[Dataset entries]
***
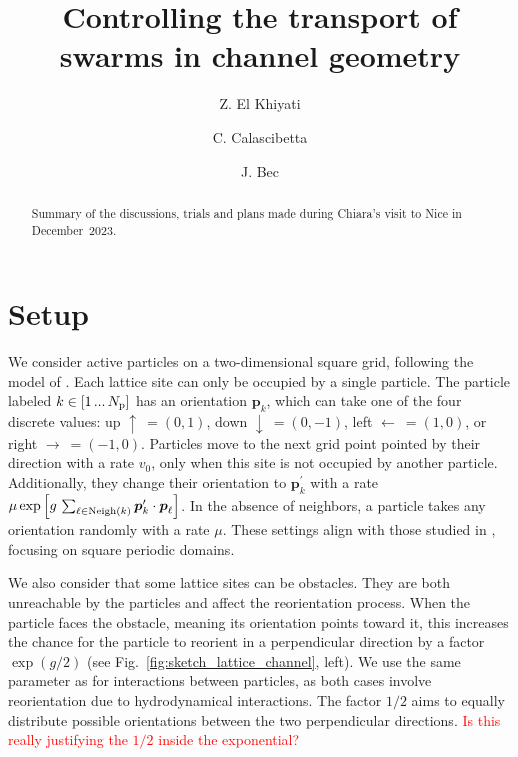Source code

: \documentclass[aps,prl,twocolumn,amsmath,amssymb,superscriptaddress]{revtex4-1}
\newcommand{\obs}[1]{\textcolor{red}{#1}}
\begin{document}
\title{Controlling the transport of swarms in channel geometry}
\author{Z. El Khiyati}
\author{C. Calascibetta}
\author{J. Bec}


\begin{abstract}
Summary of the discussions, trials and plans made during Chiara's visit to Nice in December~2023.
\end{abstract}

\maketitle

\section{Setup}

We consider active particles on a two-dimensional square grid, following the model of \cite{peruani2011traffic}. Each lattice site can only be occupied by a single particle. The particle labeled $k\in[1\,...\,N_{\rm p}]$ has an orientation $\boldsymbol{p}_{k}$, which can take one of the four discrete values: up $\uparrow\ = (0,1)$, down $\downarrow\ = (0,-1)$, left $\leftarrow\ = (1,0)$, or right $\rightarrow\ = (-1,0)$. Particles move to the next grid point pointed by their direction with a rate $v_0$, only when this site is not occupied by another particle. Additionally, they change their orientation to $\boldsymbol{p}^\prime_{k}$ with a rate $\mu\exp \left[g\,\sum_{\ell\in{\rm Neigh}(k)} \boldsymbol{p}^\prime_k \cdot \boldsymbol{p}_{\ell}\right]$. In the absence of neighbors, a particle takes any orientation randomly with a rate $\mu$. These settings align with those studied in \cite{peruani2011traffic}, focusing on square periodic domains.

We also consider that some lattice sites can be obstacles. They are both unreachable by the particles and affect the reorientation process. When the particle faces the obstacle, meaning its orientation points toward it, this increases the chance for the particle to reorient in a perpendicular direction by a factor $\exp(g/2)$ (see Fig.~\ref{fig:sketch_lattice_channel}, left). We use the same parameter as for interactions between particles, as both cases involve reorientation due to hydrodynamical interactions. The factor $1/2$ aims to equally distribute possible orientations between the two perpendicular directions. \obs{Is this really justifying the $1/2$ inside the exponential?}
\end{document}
***
Work order: Each line from the one that contains "We also consider" through the end of the records must be repeated exactly. No other line belongs in the answer.

Response to this exercise:
We also consider that some lattice sites can be obstacles. They are both unreachable by the particles and affect the reorientation process. When the particle faces the obstacle, meaning its orientation points toward it, this increases the chance for the particle to reorient in a perpendicular direction by a factor $\exp(g/2)$ (see Fig.~\ref{fig:sketch_lattice_channel}, left). We use the same parameter as for interactions between particles, as both cases involve reorientation due to hydrodynamical interactions. The factor $1/2$ aims to equally distribute possible orientations between the two perpendicular directions. \obs{Is this really justifying the $1/2$ inside the exponential?}
\end{document}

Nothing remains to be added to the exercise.